The Brazilians need to defend a comprehensive 3-0 lead, against a Zamalek side they beat home and away in their CAF Champions League group battles – to become the first South African side to win Africa’s flagship inter-club football tournament in more than two decades.
Orlando Pirates are the only South African side to be crowned champions of Africa, when they won the old CAF African Cup of Club Champions in 1995, but Sundowns now have one hand on the rebranded CAF Champions League trophy after their sensational destruction of Zamalek in the first leg of the final in Pretoria last Saturday.
It was the third time, in the CAF Champions League this year, that Sundowns have defeated Zamalek after beating the five-time African champions 2-1 in Egypt and 1-0 in Pretoria in their group meetings.
Remarkably, Sundowns should have long lost interest in this CAF Champions League tournament after they were outplayed and knocked out by AS Vita in the second round, only for the Congolese giants to be disqualified for having fielded an ineligible player in a first round triumph over Mafunzo of Tanzania.
Sundowns, who dropped into the second-tier CAF Confederation Cup after their loss to AS Vita, then failed to defend a 3-1 first leg victory over Ghanaian lightweights Medeama SC to lose 0-2 in Ghana and crash out of the tournament.
Now, a team that even failed to negotiate a play-off battle in the CAF Confederation Cup could be crowned winners of the CAF Champions League in the same year, after Sundowns were provided a lifeline in the wake of AS Vita’s expulsion.
This has never happened before in the history of CAF inter-club tournaments.
And it appears both fate and history are working in Sundowns’ favour as only one side, Mouloudia Alger of Algeria in 1976, managed to overcome a three-goal first-leg deficit in the final.
“I’ve been in football too long to take anything for granted. We should remember that Zamalek scored four goals at home against Wydad Casablanca of Morocco in the semi-finals,” said Sundowns coach Pitso Mosimane, whose side became the first South African club to win the home leg in the CAF Champions League final.
The last time the Brazilians reached the final of the CAF Champions League, in 2001, they were held to a 1-1 draw in the first leg in Pretoria by the other Egyptian giants, Al Ahly, with the Cairo side comfortably winning 3-0 in Cairo to win the title.
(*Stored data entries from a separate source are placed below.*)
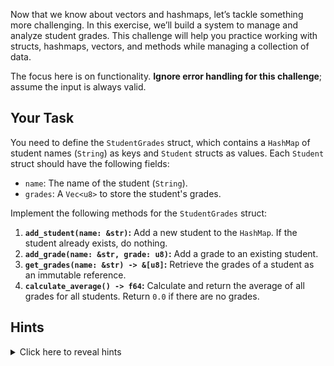 Now that we know about vectors and hashmaps, let’s tackle something more challenging. In this exercise, we’ll build a system to manage and analyze student grades. This challenge will help you practice working with structs, hashmaps, vectors, and methods while managing a collection of data.

The focus here is on functionality. **Ignore error handling for this challenge**; assume the input is always valid.

## Your Task

You need to define the `StudentGrades` struct, which contains a `HashMap` of student names (`String`) as keys and `Student` structs as values. Each `Student` struct should have the following fields:

- `name`: The name of the student (`String`).
- `grades`: A `Vec<u8>` to store the student's grades.

Implement the following methods for the `StudentGrades` struct:

1. **`add_student(name: &str)`:** Add a new student to the `HashMap`. If the student already exists, do nothing.
2. **`add_grade(name: &str, grade: u8)`:** Add a grade to an existing student.
3. **`get_grades(name: &str) -> &[u8]`:** Retrieve the grades of a student as an immutable reference.
4. **`calculate_average() -> f64`:** Calculate and return the average of all grades for all students. Return `0.0` if there are no grades.

## Hints

<details>
<summary>Click here to reveal hints</summary>

- Use the `HashMap` methods like `entry`, `insert`, and `get` to manage student data.
- To calculate the average, you can iterate over the `grades` field of all students in the `HashMap`.
- Since there’s no error handling, assume all inputs are valid, and keys will exist when accessed.

</details>
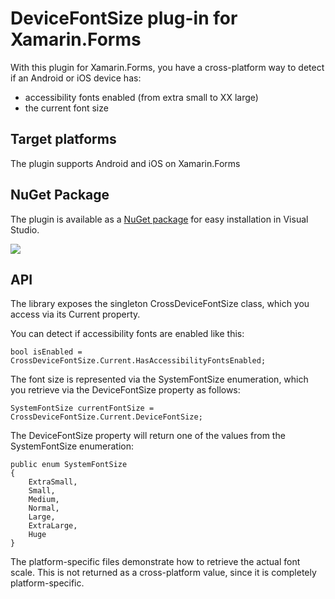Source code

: # DeviceFontSize plug-in for Xamarin.Forms

With this plugin for Xamarin.Forms, you have a cross-platform way to detect if an Android or iOS device has:

- accessibility fonts enabled (from extra small to XX large)
- the current font size

## Target platforms

The plugin supports Android and iOS on Xamarin.Forms

## NuGet Package

The plugin is available as a [NuGet package](https://www.nuget.org/packages/Plugin.DeviceFontSize/) for easy installation in Visual Studio.

![](https://img.shields.io/badge/NuGet-1.0.0.1-brightgreen) 

## API

The library exposes the singleton CrossDeviceFontSize class, which you access via its Current property.

You can detect if accessibility fonts are enabled like this:

    bool isEnabled = CrossDeviceFontSize.Current.HasAccessibilityFontsEnabled;                

The font size is represented via the SystemFontSize enumeration, which you retrieve via the DeviceFontSize property as follows:

    SystemFontSize currentFontSize = CrossDeviceFontSize.Current.DeviceFontSize;

The DeviceFontSize property will return one of the values from the SystemFontSize enumeration:

    public enum SystemFontSize
    {
        ExtraSmall,
        Small,
        Medium,
        Normal,
        Large,
        ExtraLarge,
        Huge
    }
    
 The platform-specific files demonstrate how to retrieve the actual font scale. This is not returned as a cross-platform value, since it is completely platform-specific.
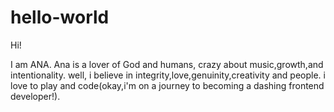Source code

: # hello-world

Hi!

I am ANA. Ana is a lover of God and humans, crazy about music,growth,and intentionality. 
well, i believe in integrity,love,genuinity,creativity and people.
i love to play and code(okay,i'm on a journey to becoming a dashing frontend developer!).

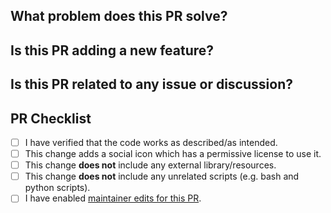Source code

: <!--

## Read this before opening a PR.

Thank you for contributing to hugo-blog-awesome!
Please fill out the following questions to make it easier for us to review your
changes. Neither you need to answer all questions nor you have to check all the boxes below.

-->


## What problem does this PR solve?

<!--
A small description of the fix.
-->

## Is this PR adding a new feature?

<!--
A small description of the feature.
-->

## Is this PR related to any issue or discussion?

<!--
Provide link(s) to any releavant issue or discussions post here.

If this PR resolves an existing issue (say issue number 1), write "Closes #1" in your pull request description (not in title) so that the issue is closed automatically when this PR is merged.
-->


## PR Checklist

- [ ] I have verified that the code works as described/as intended.
- [ ] This change adds a social icon which has a permissive license to use it.
- [ ] This change **does not** include any external library/resources.
- [ ] This change **does not** include any unrelated scripts (e.g. bash and python scripts).
- [ ] I have enabled [maintainer edits for this PR](https://help.github.com/en/github/collaborating-with-issues-and-pull-requests/allowing-changes-to-a-pull-request-branch-created-from-a-fork).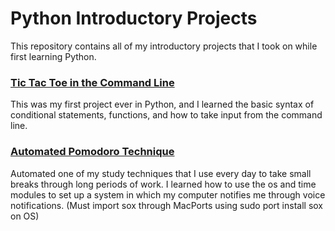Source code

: # Python Introductory Projects #
This repository contains all of my introductory projects that I took on while first learning Python.

### [Tic Tac Toe in the Command Line](https://github.com/krisselberg/PythonPractice/blob/main/PythonPractice/tictactoe.py "tictactoe.py") ###

This was my first project ever in Python, and I learned the basic syntax of conditional statements, functions, and how to take input from the command line.

### [Automated Pomodoro Technique](https://github.com/krisselberg/PythonPractice/blob/main/PythonPractice/pomodoro.py "pomodoro.py") ###

Automated one of my study techniques that I use every day to take small breaks through long periods of work. I learned how to use the os and time modules to set up a system in which my computer notifies me through voice notifications. (Must import sox through MacPorts using sudo port install sox on OS)
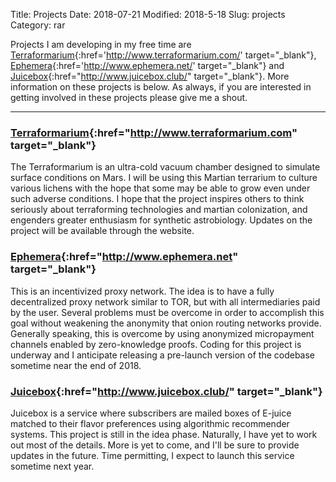Title: Projects
Date: 2018-07-21
Modified: 2018-5-18
Slug: projects
Category: rar

Projects I am developing in my free time are [Terraformarium]('Terraformarium'){:href='http://www.terraformarium.com/' target="_blank"}, [Ephemera]('Ephemera'){:href='http://www.ephemera.net/' target="_blank"} and [Juicebox]('Juicebox'){:href="http://www.juicebox.club/" target="_blank"}. More information on these projects is below. As always, if you are interested in getting involved in these projects please give me a shout.

---

### [Terraformarium]('Terraformarium'){:href="http://www.terraformarium.com" target="_blank"}

The Terraformarium is an ultra-cold vacuum chamber designed to simulate surface conditions on Mars. I will be using this Martian terrarium to culture various lichens with the hope that some may be able to grow even under such adverse conditions. I hope that the project inspires others to think seriously about terraforming technologies and martian colonization, and engenders greater enthusiasm for synthetic astrobiology. Updates on the project will be available through the website.

### [Ephemera]('Ephemera'){:href="http://www.ephemera.net" target="_blank"}

This is an incentivized proxy network. The idea is to have a fully decentralized proxy network similar to TOR, but with all intermediaries paid by the user. Several problems must be overcome in order to accomplish this goal without weakening the anonymity that onion routing networks provide. Generally speaking, this is overcome by using anonymized micropayment channels enabled by zero-knowledge proofs. Coding for this project is underway and I anticipate releasing a pre-launch version of the codebase sometime near the end of 2018. 


### [Juicebox]('Juicebox'){:href="http://www.juicebox.club/" target="_blank"}

Juicebox is a service where subscribers are mailed boxes of E-juice matched to their flavor preferences using algorithmic recommender systems. This project is still in the idea phase. Naturally, I have yet to work out most of the details. More is yet to come, and I'll be sure to provide updates in the future. Time permitting, I expect to launch this service sometime next year.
Six years earlier, Pirates were held to a 2-2 draw by Ivorian giants ASEC Mimosas in the first leg of the final before the Soweto giants sprang a surprise to win 1-0 in Abidjan and secure the title.
Fans packed the 30,000-seater stadium in Pretoria, in a rare show of support for the Brazilians in a country where the CAF inter-club matches don’t get the same spectator patronage like the local derbies, and they were treated to a three-goal feast as Sundowns made their mark and now just need to avoid a mauling in Alexandria to become champions of Africa.
“What you did to the team yesterday was simply amazing! Thank you for the support Masandawana! 90 minutes of football await,” the club said on its Twitter account.
South African Sports Minister Fikile Mbalula said Sundowns were flying the national flag in a country where its representative football teams, including Bafana Bafana, haven’t provided, of late, the dividend one would expect from the massive funding that goes into the sport.
“Mamelodi Sundowns’ win was not just for the football club but for South Africa. They flew our flag high and represented us with distinction,” Mbalula said in a statement.
“As nation of patriots, South Africans watched the people of the city of Tshwane attend the match in their numbers showing maximum support,” he added.
Former Sundowns captain, Dutchman Alje Schut, also took to Twitter to salute his club.
“Wow! Incredible result! So proud of your achievements,” he gushed.
Sundowns, owned by billionaire mining magnate Patrice Motsepe, have always eyed success in the CAF Champions League as the ultimate triumph and, after their heroics in Pretoria on Saturday, only a meltdown in Alexandria this weekend will see them fail in this adventure in which fate has also played a very big part.